Frontier Communications said there will be no changes in service over the next nine to 12 months for customers of Verizon Communications' FiOS Internet and TV services, as well as DirecTV customers, covered under the $5.3 billion deal with Verizon announced Wednesday.
Frontier is acquiring all of Verizon's local wireline operations in 14 states. The deal encompasses 110,000 FiOS Internet customers, 69,000 FiOS TV subscribers and 164,000 DirecTV customers, according to the companies.
According to Frontier spokesman Steve Crosby, before the deal closes in the next nine to 12 months customers will see no changes to their services. "For the next year, the company will be run by Verizon personnel," he said.
The "current thinking" is to continue offering FiOS TV after the integration with Frontier is complete. Crosby said the telco will evaluate its overall product offerings once that happens.
"They have a partnership with DirecTV, clearly they also have FiOS, and we have a partnership with Dish [Network]," he said. "We'll evaluate all three, and evaluate what's best for the customers to make sure the customers get what they want."
Wachovia Securities broadcast and cable analyst Marci Ryvicker, in a research note Wednesday, suggested the deal could benefit Dish, on the assumption that Frontier will undertake "aggressive marketing" of a synthetic triple-play bundle to former Verizon customers in those 14 states.
The operations Frontier will acquire include all of Verizon's local wireline operating territories in Arizona, Idaho, Illinois, Indiana, Michigan, Nevada, North Carolina, Ohio, Oregon, South Carolina, Washington, West Virginia and Wisconsin. In addition, the transaction will include a small number of Verizon's exchanges in California, including those bordering Arizona, Nevada and Oregon. As of year-end 2008, those operations served approximately 4.8 million local access lines, 2.2 million long-distance customers and 1.0 million high-speed data customers (including the 110,000 FiOS Internet subscribers).
Of those states, Verizon has built out the fiber-to-the-premises FiOS network in Indiana, Oregon, Washington and South Carolina passing approximately 600,000 homes and small businesses.
Verizon has 41 local franchises in Oregon and Washington, as well as a statewide franchise with Indiana. In South Carolina only FiOS Internet is available, not the TV service.

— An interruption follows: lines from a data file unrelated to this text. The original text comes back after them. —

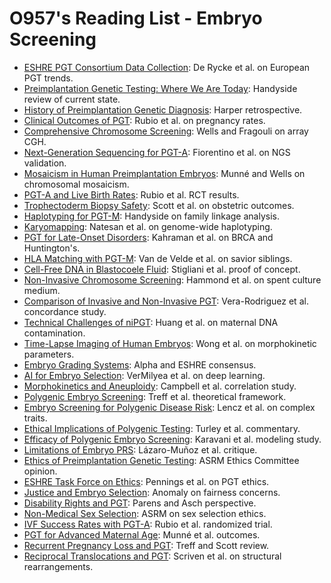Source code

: # O957's Reading List - Embryo Screening

- [ESHRE PGT Consortium Data Collection](https://academic.oup.com/humrep/article/35/12/2758/5917596): De Rycke et al. on European PGT trends.
- [Preimplantation Genetic Testing: Where We Are Today](https://www.fertstert.org/article/S0015-0282(19)30164-3/fulltext): Handyside review of current state.
- [History of Preimplantation Genetic Diagnosis](https://academic.oup.com/humrep/article/33/1/37/4569397): Harper retrospective.
- [Clinical Outcomes of PGT](https://www.fertstert.org/article/S0015-0282(18)30062-5/fulltext): Rubio et al. on pregnancy rates.
- [Comprehensive Chromosome Screening](https://www.fertstert.org/article/S0015-0282(13)00054-0/fulltext): Wells and Fragouli on array CGH.
- [Next-Generation Sequencing for PGT-A](https://academic.oup.com/humrep/article/31/7/1491/1750133): Fiorentino et al. on NGS validation.
- [Mosaicism in Human Preimplantation Embryos](https://www.fertstert.org/article/S0015-0282(17)30253-9/fulltext): Munné and Wells on chromosomal mosaicism.
- [PGT-A and Live Birth Rates](https://www.fertstert.org/article/S0015-0282(18)31668-5/fulltext): Rubio et al. RCT results.
- [Trophectoderm Biopsy Safety](https://academic.oup.com/humrep/article/34/7/1296/5477663): Scott et al. on obstetric outcomes.
- [Haplotyping for PGT-M](https://academic.oup.com/humrep/article/25/8/1960/614886): Handyside on family linkage analysis.
- [Karyomapping](https://www.nature.com/articles/gim201287): Natesan et al. on genome-wide haplotyping.
- [PGT for Late-Onset Disorders](https://www.fertstert.org/article/S0015-0282(17)30009-7/fulltext): Kahraman et al. on BRCA and Huntington's.
- [HLA Matching with PGT-M](https://academic.oup.com/humrep/article/21/7/1806/678806): Van de Velde et al. on savior siblings.
- [Cell-Free DNA in Blastocoele Fluid](https://academic.oup.com/humrep/article/28/10/2652/633997): Stigliani et al. proof of concept.
- [Non-Invasive Chromosome Screening](https://www.fertstert.org/article/S0015-0282(19)30120-5/fulltext): Hammond et al. on spent culture medium.
- [Comparison of Invasive and Non-Invasive PGT](https://academic.oup.com/humrep/article/34/12/2418/5572588): Vera-Rodriguez et al. concordance study.
- [Technical Challenges of niPGT](https://www.nature.com/articles/s41598-020-62976-4): Huang et al. on maternal DNA contamination.
- [Time-Lapse Imaging of Human Embryos](https://academic.oup.com/humrep/article/27/5/1285/661833): Wong et al. on morphokinetic parameters.
- [Embryo Grading Systems](https://www.fertstert.org/article/S0015-0282(16)62928-X/fulltext): Alpha and ESHRE consensus.
- [AI for Embryo Selection](https://www.nature.com/articles/s41591-019-0540-1): VerMilyea et al. on deep learning.
- [Morphokinetics and Aneuploidy](https://academic.oup.com/humrep/article/29/10/2317/664881): Campbell et al. correlation study.
- [Polygenic Embryo Screening](https://www.cell.com/cell/fulltext/S0092-8674(19)31210-3): Treff et al. theoretical framework.
- [Embryo Screening for Polygenic Disease Risk](https://www.nature.com/articles/s41591-019-0667-0): Lencz et al. on complex traits.
- [Ethical Implications of Polygenic Testing](https://www.nature.com/articles/s41591-019-0653-6): Turley et al. commentary.
- [Efficacy of Polygenic Embryo Screening](https://elifesciences.org/articles/64716): Karavani et al. modeling study.
- [Limitations of Embryo PRS](https://www.cell.com/ajhg/fulltext/S0002-9297(21)00266-8): Lázaro-Muñoz et al. critique.
- [Ethics of Preimplantation Genetic Testing](https://www.asrm.org/globalassets/asrm/asrm-content/news-and-publications/ethics-committee-opinions/preimplantation_genetic_testing.pdf): ASRM Ethics Committee opinion.
- [ESHRE Task Force on Ethics](https://academic.oup.com/humrep/article/35/7/1530/5861609): Pennings et al. on PGT ethics.
- [Justice and Embryo Selection](https://link.springer.com/article/10.1007/s10654-020-00652-5): Anomaly on fairness concerns.
- [Disability Rights and PGT](https://academic.oup.com/jlb/article/7/1/lsaa019/5810743): Parens and Asch perspective.
- [Non-Medical Sex Selection](https://www.fertstert.org/article/S0015-0282(18)32256-0/fulltext): ASRM on sex selection ethics.
- [IVF Success Rates with PGT-A](https://www.fertstert.org/article/S0015-0282(18)31668-5/fulltext): Rubio et al. randomized trial.
- [PGT for Advanced Maternal Age](https://academic.oup.com/humrep/article/32/10/2070/4064061): Munné et al. outcomes.
- [Recurrent Pregnancy Loss and PGT](https://www.fertstert.org/article/S0015-0282(17)31733-7/fulltext): Treff and Scott review.
- [Reciprocal Translocations and PGT](https://academic.oup.com/humrep/article/33/8/1427/5036734): Scriven et al. on structural rearrangements.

Under the deal, Verizon Business is retaining contracts with its customers in these states and will purchase local exchange services from Frontier in order to serve these customers. Approximately 11,000 Verizon company employees, who primarily support the local phone business that is being acquired, will continue employment with Frontier after the merger.
The deal requires approval from Frontier shareholders, certain regulatory approvals and other customary closing conditions, including Frontier's ability to obtain financing.